<<<<
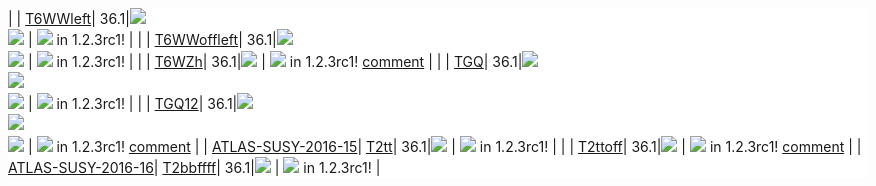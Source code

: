 | | [T6WWleft](SmsDictionary123rc1#T6WWleft)| 36.1|<a href="https://smodels.github.io/validation/123rc1/13TeV/ATLAS/ATLAS-SUSY-2016-07-eff/validation/T6WWleft_2EqMassAx_EqMassB0.5x+0.5y_EqMassCy_pretty.png"><img src="https://smodels.github.io/validation/123rc1/13TeV/ATLAS/ATLAS-SUSY-2016-07-eff/validation/T6WWleft_2EqMassAx_EqMassB0.5x+0.5y_EqMassCy_pretty.png" /></a><BR><a href="https://smodels.github.io/validation/123rc1/13TeV/ATLAS/ATLAS-SUSY-2016-07-eff/validation/T6WWleft_2EqMassAx_EqMassBy_EqMassC60.0_pretty.png"><img src="https://smodels.github.io/validation/123rc1/13TeV/ATLAS/ATLAS-SUSY-2016-07-eff/validation/T6WWleft_2EqMassAx_EqMassBy_EqMassC60.0_pretty.png" /></a>  | <img src="https://smodels.github.io/pics/new.png" /> in 1.2.3rc1!  |
| | [T6WWoffleft](SmsDictionary123rc1#T6WWoffleft)| 36.1|<a href="https://smodels.github.io/validation/123rc1/13TeV/ATLAS/ATLAS-SUSY-2016-07-eff/validation/T6WWoffleft_2EqMassAx_EqMassB0.5x+0.5y_EqMassCy_pretty.png"><img src="https://smodels.github.io/validation/123rc1/13TeV/ATLAS/ATLAS-SUSY-2016-07-eff/validation/T6WWoffleft_2EqMassAx_EqMassB0.5x+0.5y_EqMassCy_pretty.png" /></a><BR><a href="https://smodels.github.io/validation/123rc1/13TeV/ATLAS/ATLAS-SUSY-2016-07-eff/validation/T6WWoffleft_2EqMassAx_EqMassBy_EqMassC60.0_pretty.png"><img src="https://smodels.github.io/validation/123rc1/13TeV/ATLAS/ATLAS-SUSY-2016-07-eff/validation/T6WWoffleft_2EqMassAx_EqMassBy_EqMassC60.0_pretty.png" /></a>  | <img src="https://smodels.github.io/pics/new.png" /> in 1.2.3rc1!  |
| | [T6WZh](SmsDictionary123rc1#T6WZh)| 36.1|<a href="https://smodels.github.io/validation/123rc1/13TeV/ATLAS/ATLAS-SUSY-2016-07-eff/validation/T6WZh_2EqMassAx_EqMassBy_EqMassC60.0_pretty.png"><img src="https://smodels.github.io/validation/123rc1/13TeV/ATLAS/ATLAS-SUSY-2016-07-eff/validation/T6WZh_2EqMassAx_EqMassBy_EqMassC60.0_pretty.png" /></a>  | <img src="https://smodels.github.io/pics/new.png" /> in 1.2.3rc1! [comment](https://smodels.github.io/validation/123rc1/13TeV/ATLAS/ATLAS-SUSY-2016-07-eff/validation/T6WZh.txt) |
| | [TGQ](SmsDictionary123rc1#TGQ)| 36.1|<a href="https://smodels.github.io/validation/123rc1/13TeV/ATLAS/ATLAS-SUSY-2016-07-eff/validation/TGQ_EqMassAx_EqMassB0.0__EqmassAy_EqmassB0.0_pretty.png"><img src="https://smodels.github.io/validation/123rc1/13TeV/ATLAS/ATLAS-SUSY-2016-07-eff/validation/TGQ_EqMassAx_EqMassB0.0__EqmassAy_EqmassB0.0_pretty.png" /></a><BR><a href="https://smodels.github.io/validation/123rc1/13TeV/ATLAS/ATLAS-SUSY-2016-07-eff/validation/TGQ_EqMassAx_EqMassB695.0__EqmassAy_EqmassB695.0_pretty.png"><img src="https://smodels.github.io/validation/123rc1/13TeV/ATLAS/ATLAS-SUSY-2016-07-eff/validation/TGQ_EqMassAx_EqMassB695.0__EqmassAy_EqmassB695.0_pretty.png" /></a><BR><a href="https://smodels.github.io/validation/123rc1/13TeV/ATLAS/ATLAS-SUSY-2016-07-eff/validation/TGQ_EqMassAx_EqMassB995.0__EqmassAy_EqmassB995.0_pretty.png"><img src="https://smodels.github.io/validation/123rc1/13TeV/ATLAS/ATLAS-SUSY-2016-07-eff/validation/TGQ_EqMassAx_EqMassB995.0__EqmassAy_EqmassB995.0_pretty.png" /></a>  | <img src="https://smodels.github.io/pics/new.png" /> in 1.2.3rc1!  |
| | [TGQ12](SmsDictionary123rc1#TGQ12)| 36.1|<a href="https://smodels.github.io/validation/123rc1/13TeV/ATLAS/ATLAS-SUSY-2016-07-eff/validation/TGQ12_EqMassAx_EqMassB0.0__EqmassAy_EqmassB0.0_pretty.png"><img src="https://smodels.github.io/validation/123rc1/13TeV/ATLAS/ATLAS-SUSY-2016-07-eff/validation/TGQ12_EqMassAx_EqMassB0.0__EqmassAy_EqmassB0.0_pretty.png" /></a><BR><a href="https://smodels.github.io/validation/123rc1/13TeV/ATLAS/ATLAS-SUSY-2016-07-eff/validation/TGQ12_EqMassAx_EqMassB695.0__EqmassAy_EqmassB695.0_pretty.png"><img src="https://smodels.github.io/validation/123rc1/13TeV/ATLAS/ATLAS-SUSY-2016-07-eff/validation/TGQ12_EqMassAx_EqMassB695.0__EqmassAy_EqmassB695.0_pretty.png" /></a><BR><a href="https://smodels.github.io/validation/123rc1/13TeV/ATLAS/ATLAS-SUSY-2016-07-eff/validation/TGQ12_EqMassAx_EqMassB995.0__EqmassAy_EqmassB995.0_pretty.png"><img src="https://smodels.github.io/validation/123rc1/13TeV/ATLAS/ATLAS-SUSY-2016-07-eff/validation/TGQ12_EqMassAx_EqMassB995.0__EqmassAy_EqmassB995.0_pretty.png" /></a>  | <img src="https://smodels.github.io/pics/new.png" /> in 1.2.3rc1! [comment](https://smodels.github.io/validation/123rc1/13TeV/ATLAS/ATLAS-SUSY-2016-07-eff/validation/TGQ12.txt) |
| [ATLAS-SUSY-2016-15](https://atlas.web.cern.ch/Atlas/GROUPS/PHYSICS/PAPERS/SUSY-2016-15/)| [T2tt](SmsDictionary123rc1#T2tt)| 36.1|<a href="https://smodels.github.io/validation/123rc1/13TeV/ATLAS/ATLAS-SUSY-2016-15-eff/validation/T2tt_2EqMassAx_EqMassBy_pretty.png"><img src="https://smodels.github.io/validation/123rc1/13TeV/ATLAS/ATLAS-SUSY-2016-15-eff/validation/T2tt_2EqMassAx_EqMassBy_pretty.png" /></a>  | <img src="https://smodels.github.io/pics/new.png" /> in 1.2.3rc1!  |
| | [T2ttoff](SmsDictionary123rc1#T2ttoff)| 36.1|<a href="https://smodels.github.io/validation/123rc1/13TeV/ATLAS/ATLAS-SUSY-2016-15-eff/validation/T2ttoff_2EqMassAx_EqMassBy_pretty.png"><img src="https://smodels.github.io/validation/123rc1/13TeV/ATLAS/ATLAS-SUSY-2016-15-eff/validation/T2ttoff_2EqMassAx_EqMassBy_pretty.png" /></a>  | <img src="https://smodels.github.io/pics/new.png" /> in 1.2.3rc1! [comment](https://smodels.github.io/validation/123rc1/13TeV/ATLAS/ATLAS-SUSY-2016-15-eff/validation/T2ttoff.txt) |
| [ATLAS-SUSY-2016-16](https://atlas.web.cern.ch/Atlas/GROUPS/PHYSICS/PAPERS/SUSY-2016-16/)| [T2bbffff](SmsDictionary123rc1#T2bbffff)| 36.1|<a href="https://smodels.github.io/validation/123rc1/13TeV/ATLAS/ATLAS-SUSY-2016-16-eff/validation/T2bbffff_2EqMassAx_EqMassBy_pretty.png"><img src="https://smodels.github.io/validation/123rc1/13TeV/ATLAS/ATLAS-SUSY-2016-16-eff/validation/T2bbffff_2EqMassAx_EqMassBy_pretty.png" /></a>  | <img src="https://smodels.github.io/pics/new.png" /> in 1.2.3rc1!  |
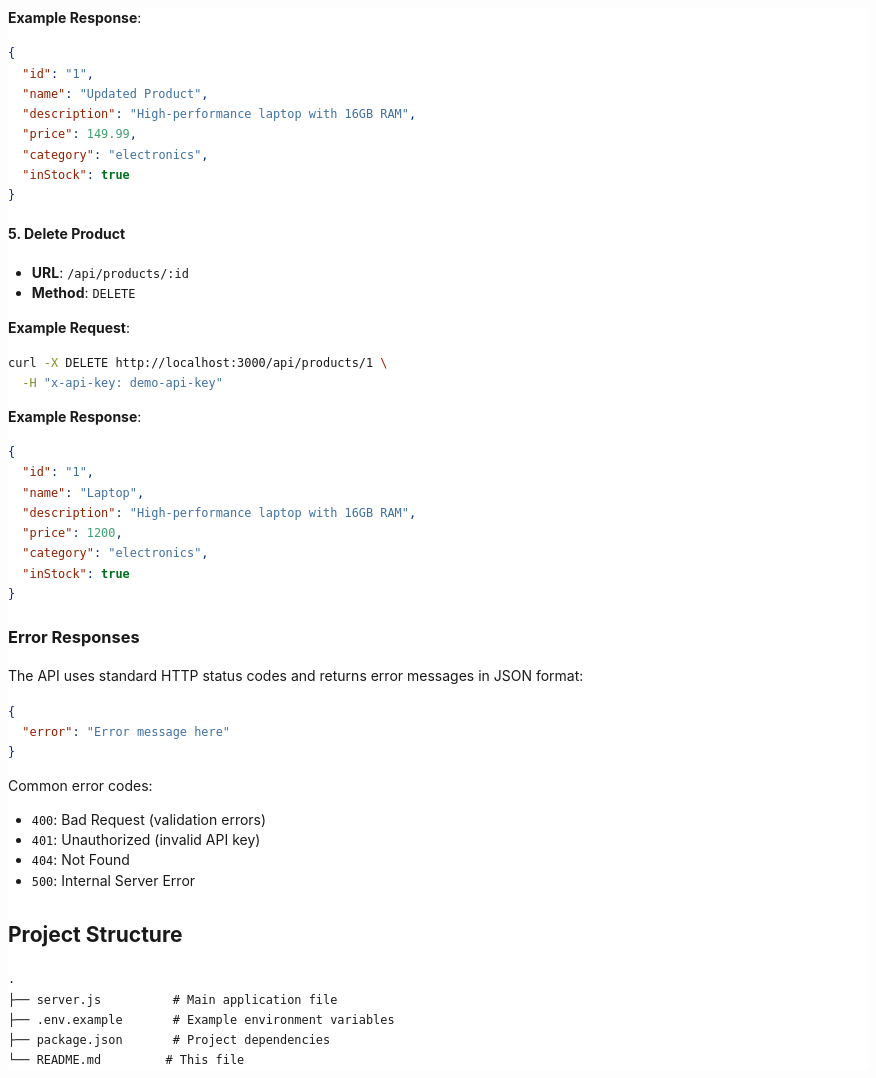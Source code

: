 **Example Response**:
```json
{
  "id": "1",
  "name": "Updated Product",
  "description": "High-performance laptop with 16GB RAM",
  "price": 149.99,
  "category": "electronics",
  "inStock": true
}
```

#### 5. Delete Product
- **URL**: `/api/products/:id`
- **Method**: `DELETE`

**Example Request**:
```bash
curl -X DELETE http://localhost:3000/api/products/1 \
  -H "x-api-key: demo-api-key"
```

**Example Response**:
```json
{
  "id": "1",
  "name": "Laptop",
  "description": "High-performance laptop with 16GB RAM",
  "price": 1200,
  "category": "electronics",
  "inStock": true
}
```

### Error Responses

The API uses standard HTTP status codes and returns error messages in JSON format:

```json
{
  "error": "Error message here"
}
```

Common error codes:
- `400`: Bad Request (validation errors)
- `401`: Unauthorized (invalid API key)
- `404`: Not Found
- `500`: Internal Server Error

## Project Structure

```
.
├── server.js          # Main application file
├── .env.example       # Example environment variables
├── package.json       # Project dependencies
└── README.md         # This file
```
>>>>
[Exercise description]: Which lines in the records above contain the string "PAPERS"? Copy them.

[Response to the task]:
| [ATLAS-SUSY-2016-15](https://atlas.web.cern.ch/Atlas/GROUPS/PHYSICS/PAPERS/SUSY-2016-15/)| [T2tt](SmsDictionary123rc1#T2tt)| 36.1|<a href="https://smodels.github.io/validation/123rc1/13TeV/ATLAS/ATLAS-SUSY-2016-15-eff/validation/T2tt_2EqMassAx_EqMassBy_pretty.png"><img src="https://smodels.github.io/validation/123rc1/13TeV/ATLAS/ATLAS-SUSY-2016-15-eff/validation/T2tt_2EqMassAx_EqMassBy_pretty.png" /></a>  | <img src="https://smodels.github.io/pics/new.png" /> in 1.2.3rc1!  |
| [ATLAS-SUSY-2016-16](https://atlas.web.cern.ch/Atlas/GROUPS/PHYSICS/PAPERS/SUSY-2016-16/)| [T2bbffff](SmsDictionary123rc1#T2bbffff)| 36.1|<a href="https://smodels.github.io/validation/123rc1/13TeV/ATLAS/ATLAS-SUSY-2016-16-eff/validation/T2bbffff_2EqMassAx_EqMassBy_pretty.png"><img src="https://smodels.github.io/validation/123rc1/13TeV/ATLAS/ATLAS-SUSY-2016-16-eff/validation/T2bbffff_2EqMassAx_EqMassBy_pretty.png" /></a>  | <img src="https://smodels.github.io/pics/new.png" /> in 1.2.3rc1!  |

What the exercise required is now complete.